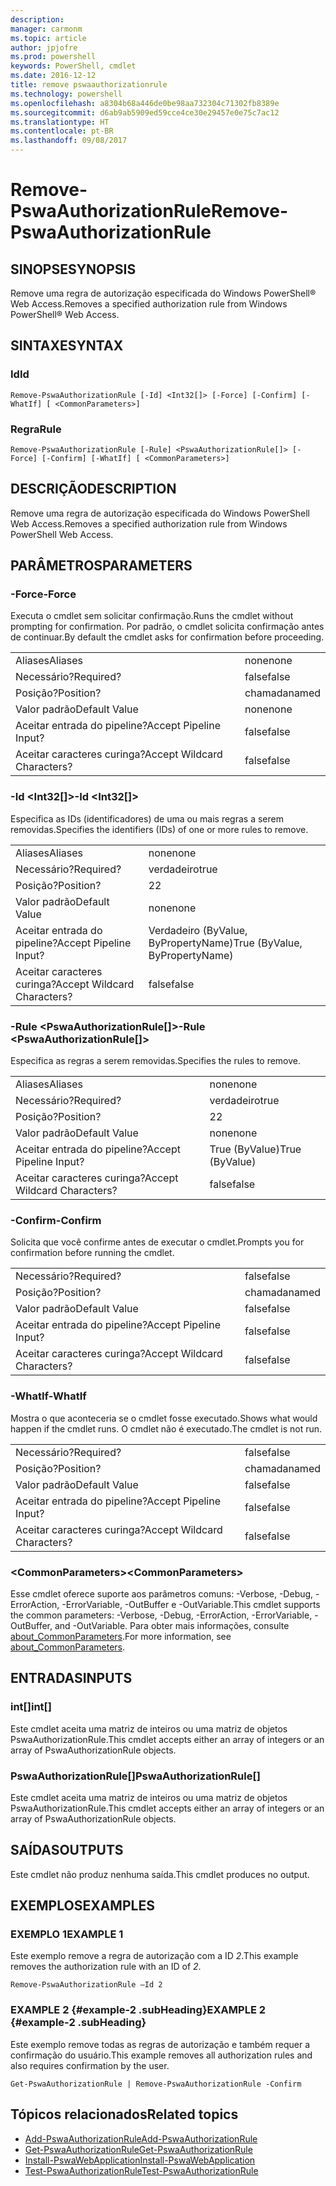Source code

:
 ```yaml
---
description: 
manager: carmonm
ms.topic: article
author: jpjofre
ms.prod: powershell
keywords: PowerShell, cmdlet
ms.date: 2016-12-12
title: remove pswaauthorizationrule
ms.technology: powershell
ms.openlocfilehash: a8304b68a446de0be98aa732304c71302fb8389e
ms.sourcegitcommit: d6ab9ab5909ed59cce4ce30e29457e0e75c7ac12
ms.translationtype: HT
ms.contentlocale: pt-BR
ms.lasthandoff: 09/08/2017
---
```

# <a name="remove-pswaauthorizationrule"></a><span data-ttu-id="b212a-103">Remove-PswaAuthorizationRule</span><span class="sxs-lookup"><span data-stu-id="b212a-103">Remove-PswaAuthorizationRule</span></span>

## <a name="synopsis"></a><span data-ttu-id="b212a-104">SINOPSE</span><span class="sxs-lookup"><span data-stu-id="b212a-104">SYNOPSIS</span></span>

<span data-ttu-id="b212a-105">Remove uma regra de autorização especificada do Windows PowerShell® Web Access.</span><span class="sxs-lookup"><span data-stu-id="b212a-105">Removes a specified authorization rule from Windows PowerShell® Web Access.</span></span>

## <a name="syntax"></a><span data-ttu-id="b212a-106">SINTAXE</span><span class="sxs-lookup"><span data-stu-id="b212a-106">SYNTAX</span></span>

### <a name="id"></a><span data-ttu-id="b212a-107">Id</span><span class="sxs-lookup"><span data-stu-id="b212a-107">Id</span></span>
```
Remove-PswaAuthorizationRule [-Id] <Int32[]> [-Force] [-Confirm] [-WhatIf] [ <CommonParameters>]
```

### <a name="rule"></a><span data-ttu-id="b212a-108">Regra</span><span class="sxs-lookup"><span data-stu-id="b212a-108">Rule</span></span>
```
Remove-PswaAuthorizationRule [-Rule] <PswaAuthorizationRule[]> [-Force] [-Confirm] [-WhatIf] [ <CommonParameters>]
```

## <a name="description"></a><span data-ttu-id="b212a-109">DESCRIÇÃO</span><span class="sxs-lookup"><span data-stu-id="b212a-109">DESCRIPTION</span></span>

<span data-ttu-id="b212a-110">Remove uma regra de autorização especificada do Windows PowerShell Web Access.</span><span class="sxs-lookup"><span data-stu-id="b212a-110">Removes a specified authorization rule from Windows PowerShell Web Access.</span></span>

## <a name="parameters"></a><span data-ttu-id="b212a-111">PARÂMETROS</span><span class="sxs-lookup"><span data-stu-id="b212a-111">PARAMETERS</span></span>

### <a name="-force"></a><span data-ttu-id="b212a-112">-Force</span><span class="sxs-lookup"><span data-stu-id="b212a-112">-Force</span></span>

<span data-ttu-id="b212a-113">Executa o cmdlet sem solicitar confirmação.</span><span class="sxs-lookup"><span data-stu-id="b212a-113">Runs the cmdlet without prompting for confirmation.</span></span> <span data-ttu-id="b212a-114">Por padrão, o cmdlet solicita confirmação antes de continuar.</span><span class="sxs-lookup"><span data-stu-id="b212a-114">By default the cmdlet asks for confirmation before proceeding.</span></span>

|||  
|-|-|
| <span data-ttu-id="b212a-115">Aliases</span><span class="sxs-lookup"><span data-stu-id="b212a-115">Aliases</span></span>                              | <span data-ttu-id="b212a-116">none</span><span class="sxs-lookup"><span data-stu-id="b212a-116">none</span></span>                                 |
| <span data-ttu-id="b212a-117">Necessário?</span><span class="sxs-lookup"><span data-stu-id="b212a-117">Required?</span></span>                            | <span data-ttu-id="b212a-118">false</span><span class="sxs-lookup"><span data-stu-id="b212a-118">false</span></span>                                |
| <span data-ttu-id="b212a-119">Posição?</span><span class="sxs-lookup"><span data-stu-id="b212a-119">Position?</span></span>                            | <span data-ttu-id="b212a-120">chamada</span><span class="sxs-lookup"><span data-stu-id="b212a-120">named</span></span>                                |
| <span data-ttu-id="b212a-121">Valor padrão</span><span class="sxs-lookup"><span data-stu-id="b212a-121">Default Value</span></span>                        | <span data-ttu-id="b212a-122">none</span><span class="sxs-lookup"><span data-stu-id="b212a-122">none</span></span>                                 |
| <span data-ttu-id="b212a-123">Aceitar entrada do pipeline?</span><span class="sxs-lookup"><span data-stu-id="b212a-123">Accept Pipeline Input?</span></span>               | <span data-ttu-id="b212a-124">false</span><span class="sxs-lookup"><span data-stu-id="b212a-124">false</span></span>                                |
| <span data-ttu-id="b212a-125">Aceitar caracteres curinga?</span><span class="sxs-lookup"><span data-stu-id="b212a-125">Accept Wildcard Characters?</span></span>          | <span data-ttu-id="b212a-126">false</span><span class="sxs-lookup"><span data-stu-id="b212a-126">false</span></span>                                |

### <a name="-id-ltint32gt"></a><span data-ttu-id="b212a-127">-Id &lt;Int32\[\]&gt;</span><span class="sxs-lookup"><span data-stu-id="b212a-127">-Id &lt;Int32\[\]&gt;</span></span>

<span data-ttu-id="b212a-128">Especifica as IDs (identificadores) de uma ou mais regras a serem removidas.</span><span class="sxs-lookup"><span data-stu-id="b212a-128">Specifies the identifiers (IDs) of one or more rules to remove.</span></span>

|||  
|-|-|
| <span data-ttu-id="b212a-129">Aliases</span><span class="sxs-lookup"><span data-stu-id="b212a-129">Aliases</span></span>                              | <span data-ttu-id="b212a-130">none</span><span class="sxs-lookup"><span data-stu-id="b212a-130">none</span></span>                                 |
| <span data-ttu-id="b212a-131">Necessário?</span><span class="sxs-lookup"><span data-stu-id="b212a-131">Required?</span></span>                            | <span data-ttu-id="b212a-132">verdadeiro</span><span class="sxs-lookup"><span data-stu-id="b212a-132">true</span></span>                                 |
| <span data-ttu-id="b212a-133">Posição?</span><span class="sxs-lookup"><span data-stu-id="b212a-133">Position?</span></span>                            | <span data-ttu-id="b212a-134">2</span><span class="sxs-lookup"><span data-stu-id="b212a-134">2</span></span>                                    |
| <span data-ttu-id="b212a-135">Valor padrão</span><span class="sxs-lookup"><span data-stu-id="b212a-135">Default Value</span></span>                        | <span data-ttu-id="b212a-136">none</span><span class="sxs-lookup"><span data-stu-id="b212a-136">none</span></span>                                 |
| <span data-ttu-id="b212a-137">Aceitar entrada do pipeline?</span><span class="sxs-lookup"><span data-stu-id="b212a-137">Accept Pipeline Input?</span></span>               | <span data-ttu-id="b212a-138">Verdadeiro (ByValue, ByPropertyName)</span><span class="sxs-lookup"><span data-stu-id="b212a-138">True (ByValue, ByPropertyName)</span></span>       |
| <span data-ttu-id="b212a-139">Aceitar caracteres curinga?</span><span class="sxs-lookup"><span data-stu-id="b212a-139">Accept Wildcard Characters?</span></span>          | <span data-ttu-id="b212a-140">false</span><span class="sxs-lookup"><span data-stu-id="b212a-140">false</span></span>                                |

### <a name="-rule-ltpswaauthorizationrulegt"></a><span data-ttu-id="b212a-141">-Rule &lt;PswaAuthorizationRule\[\]&gt;</span><span class="sxs-lookup"><span data-stu-id="b212a-141">-Rule &lt;PswaAuthorizationRule\[\]&gt;</span></span>

<span data-ttu-id="b212a-142">Especifica as regras a serem removidas.</span><span class="sxs-lookup"><span data-stu-id="b212a-142">Specifies the rules to remove.</span></span>

|||  
|-|-|
| <span data-ttu-id="b212a-143">Aliases</span><span class="sxs-lookup"><span data-stu-id="b212a-143">Aliases</span></span>                              | <span data-ttu-id="b212a-144">none</span><span class="sxs-lookup"><span data-stu-id="b212a-144">none</span></span>                                 |
| <span data-ttu-id="b212a-145">Necessário?</span><span class="sxs-lookup"><span data-stu-id="b212a-145">Required?</span></span>                            | <span data-ttu-id="b212a-146">verdadeiro</span><span class="sxs-lookup"><span data-stu-id="b212a-146">true</span></span>                                 |
| <span data-ttu-id="b212a-147">Posição?</span><span class="sxs-lookup"><span data-stu-id="b212a-147">Position?</span></span>                            | <span data-ttu-id="b212a-148">2</span><span class="sxs-lookup"><span data-stu-id="b212a-148">2</span></span>                                    |
| <span data-ttu-id="b212a-149">Valor padrão</span><span class="sxs-lookup"><span data-stu-id="b212a-149">Default Value</span></span>                        | <span data-ttu-id="b212a-150">none</span><span class="sxs-lookup"><span data-stu-id="b212a-150">none</span></span>                                 |
| <span data-ttu-id="b212a-151">Aceitar entrada do pipeline?</span><span class="sxs-lookup"><span data-stu-id="b212a-151">Accept Pipeline Input?</span></span>               | <span data-ttu-id="b212a-152">True (ByValue)</span><span class="sxs-lookup"><span data-stu-id="b212a-152">True (ByValue)</span></span>                       |
| <span data-ttu-id="b212a-153">Aceitar caracteres curinga?</span><span class="sxs-lookup"><span data-stu-id="b212a-153">Accept Wildcard Characters?</span></span>          | <span data-ttu-id="b212a-154">false</span><span class="sxs-lookup"><span data-stu-id="b212a-154">false</span></span>                                |

### <a name="-confirm"></a><span data-ttu-id="b212a-155">-Confirm</span><span class="sxs-lookup"><span data-stu-id="b212a-155">-Confirm</span></span>

<span data-ttu-id="b212a-156">Solicita que você confirme antes de executar o cmdlet.</span><span class="sxs-lookup"><span data-stu-id="b212a-156">Prompts you for confirmation before running the cmdlet.</span></span>

|||  
|-|-|
| <span data-ttu-id="b212a-157">Necessário?</span><span class="sxs-lookup"><span data-stu-id="b212a-157">Required?</span></span>                            | <span data-ttu-id="b212a-158">false</span><span class="sxs-lookup"><span data-stu-id="b212a-158">false</span></span>                                |
| <span data-ttu-id="b212a-159">Posição?</span><span class="sxs-lookup"><span data-stu-id="b212a-159">Position?</span></span>                            | <span data-ttu-id="b212a-160">chamada</span><span class="sxs-lookup"><span data-stu-id="b212a-160">named</span></span>                                |
| <span data-ttu-id="b212a-161">Valor padrão</span><span class="sxs-lookup"><span data-stu-id="b212a-161">Default Value</span></span>                        | <span data-ttu-id="b212a-162">false</span><span class="sxs-lookup"><span data-stu-id="b212a-162">false</span></span>                                |
| <span data-ttu-id="b212a-163">Aceitar entrada do pipeline?</span><span class="sxs-lookup"><span data-stu-id="b212a-163">Accept Pipeline Input?</span></span>               | <span data-ttu-id="b212a-164">false</span><span class="sxs-lookup"><span data-stu-id="b212a-164">false</span></span>                                |
| <span data-ttu-id="b212a-165">Aceitar caracteres curinga?</span><span class="sxs-lookup"><span data-stu-id="b212a-165">Accept Wildcard Characters?</span></span>          | <span data-ttu-id="b212a-166">false</span><span class="sxs-lookup"><span data-stu-id="b212a-166">false</span></span>                                |

### <a name="-whatif"></a><span data-ttu-id="b212a-167">-WhatIf</span><span class="sxs-lookup"><span data-stu-id="b212a-167">-WhatIf</span></span>

<span data-ttu-id="b212a-168">Mostra o que aconteceria se o cmdlet fosse executado.</span><span class="sxs-lookup"><span data-stu-id="b212a-168">Shows what would happen if the cmdlet runs.</span></span> <span data-ttu-id="b212a-169">O cmdlet não é executado.</span><span class="sxs-lookup"><span data-stu-id="b212a-169">The cmdlet is not run.</span></span>

|||  
|-|-|
| <span data-ttu-id="b212a-170">Necessário?</span><span class="sxs-lookup"><span data-stu-id="b212a-170">Required?</span></span>                            | <span data-ttu-id="b212a-171">false</span><span class="sxs-lookup"><span data-stu-id="b212a-171">false</span></span>                                |
| <span data-ttu-id="b212a-172">Posição?</span><span class="sxs-lookup"><span data-stu-id="b212a-172">Position?</span></span>                            | <span data-ttu-id="b212a-173">chamada</span><span class="sxs-lookup"><span data-stu-id="b212a-173">named</span></span>                                |
| <span data-ttu-id="b212a-174">Valor padrão</span><span class="sxs-lookup"><span data-stu-id="b212a-174">Default Value</span></span>                        | <span data-ttu-id="b212a-175">false</span><span class="sxs-lookup"><span data-stu-id="b212a-175">false</span></span>                                |
| <span data-ttu-id="b212a-176">Aceitar entrada do pipeline?</span><span class="sxs-lookup"><span data-stu-id="b212a-176">Accept Pipeline Input?</span></span>               | <span data-ttu-id="b212a-177">false</span><span class="sxs-lookup"><span data-stu-id="b212a-177">false</span></span>                                |
| <span data-ttu-id="b212a-178">Aceitar caracteres curinga?</span><span class="sxs-lookup"><span data-stu-id="b212a-178">Accept Wildcard Characters?</span></span>          | <span data-ttu-id="b212a-179">false</span><span class="sxs-lookup"><span data-stu-id="b212a-179">false</span></span>                                |

### <a name="ltcommonparametersgt"></a><span data-ttu-id="b212a-180">&lt;CommonParameters&gt;</span><span class="sxs-lookup"><span data-stu-id="b212a-180">&lt;CommonParameters&gt;</span></span>

<span data-ttu-id="b212a-181">Esse cmdlet oferece suporte aos parâmetros comuns: -Verbose, -Debug, -ErrorAction, -ErrorVariable, -OutBuffer e -OutVariable.</span><span class="sxs-lookup"><span data-stu-id="b212a-181">This cmdlet supports the common parameters: -Verbose, -Debug, -ErrorAction, -ErrorVariable, -OutBuffer, and -OutVariable.</span></span>
<span data-ttu-id="b212a-182">Para obter mais informações, consulte [about_CommonParameters](http://go.microsoft.com/fwlink/p/?LinkID=113216).</span><span class="sxs-lookup"><span data-stu-id="b212a-182">For more information, see [about_CommonParameters](http://go.microsoft.com/fwlink/p/?LinkID=113216).</span></span>

## <a name="inputs"></a><span data-ttu-id="b212a-183">ENTRADAS</span><span class="sxs-lookup"><span data-stu-id="b212a-183">INPUTS</span></span>

### <a name="int"></a><span data-ttu-id="b212a-184">int\[\]</span><span class="sxs-lookup"><span data-stu-id="b212a-184">int\[\]</span></span>

<span data-ttu-id="b212a-185">Este cmdlet aceita uma matriz de inteiros ou uma matriz de objetos PswaAuthorizationRule.</span><span class="sxs-lookup"><span data-stu-id="b212a-185">This cmdlet accepts either an array of integers or an array of PswaAuthorizationRule objects.</span></span>

### <a name="pswaauthorizationrule"></a><span data-ttu-id="b212a-186">PswaAuthorizationRule\[\]</span><span class="sxs-lookup"><span data-stu-id="b212a-186">PswaAuthorizationRule\[\]</span></span>

<span data-ttu-id="b212a-187">Este cmdlet aceita uma matriz de inteiros ou uma matriz de objetos PswaAuthorizationRule.</span><span class="sxs-lookup"><span data-stu-id="b212a-187">This cmdlet accepts either an array of integers or an array of PswaAuthorizationRule objects.</span></span>

## <a name="outputs"></a><span data-ttu-id="b212a-188">SAÍDAS</span><span class="sxs-lookup"><span data-stu-id="b212a-188">OUTPUTS</span></span>

<span data-ttu-id="b212a-189">Este cmdlet não produz nenhuma saída.</span><span class="sxs-lookup"><span data-stu-id="b212a-189">This cmdlet produces no output.</span></span>

## <a name="examples"></a><span data-ttu-id="b212a-190">EXEMPLOS</span><span class="sxs-lookup"><span data-stu-id="b212a-190">EXAMPLES</span></span>

### <a name="example-1"></a><span data-ttu-id="b212a-191">EXEMPLO 1</span><span class="sxs-lookup"><span data-stu-id="b212a-191">EXAMPLE 1</span></span>

<span data-ttu-id="b212a-192">Este exemplo remove a regra de autorização com a ID *2*.</span><span class="sxs-lookup"><span data-stu-id="b212a-192">This example removes the authorization rule with an ID of *2*.</span></span>

```
Remove-PswaAuthorizationRule –Id 2
```

### <a name="example-2-example-2-subheading"></a><span data-ttu-id="b212a-193">EXAMPLE 2 {#example-2 .subHeading}</span><span class="sxs-lookup"><span data-stu-id="b212a-193">EXAMPLE 2 {#example-2 .subHeading}</span></span>

<span data-ttu-id="b212a-194">Este exemplo remove todas as regras de autorização e também requer a confirmação do usuário.</span><span class="sxs-lookup"><span data-stu-id="b212a-194">This example removes all authorization rules and also requires confirmation by the user.</span></span>

```
Get-PswaAuthorizationRule | Remove-PswaAuthorizationRule -Confirm
```

## <a name="related-topics"></a><span data-ttu-id="b212a-195">Tópicos relacionados</span><span class="sxs-lookup"><span data-stu-id="b212a-195">Related topics</span></span>

- [<span data-ttu-id="b212a-196">Add-PswaAuthorizationRule</span><span class="sxs-lookup"><span data-stu-id="b212a-196">Add-PswaAuthorizationRule</span></span>](add-pswaauthorizationrule.md)
- [<span data-ttu-id="b212a-197">Get-PswaAuthorizationRule</span><span class="sxs-lookup"><span data-stu-id="b212a-197">Get-PswaAuthorizationRule</span></span>](get-pswaauthorizationrule.md)
- [<span data-ttu-id="b212a-198">Install-PswaWebApplication</span><span class="sxs-lookup"><span data-stu-id="b212a-198">Install-PswaWebApplication</span></span>](install-pswawebapplication.md)
- [<span data-ttu-id="b212a-199">Test-PswaAuthorizationRule</span><span class="sxs-lookup"><span data-stu-id="b212a-199">Test-PswaAuthorizationRule</span></span>](test-pswaauthorizationrule.md)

Aim of the exercise:
Display each line of the data where "description" occurs.

Result:
description: 
## <a name="description"></a><span data-ttu-id="b212a-109">DESCRIÇÃO</span><span class="sxs-lookup"><span data-stu-id="b212a-109">DESCRIPTION</span></span>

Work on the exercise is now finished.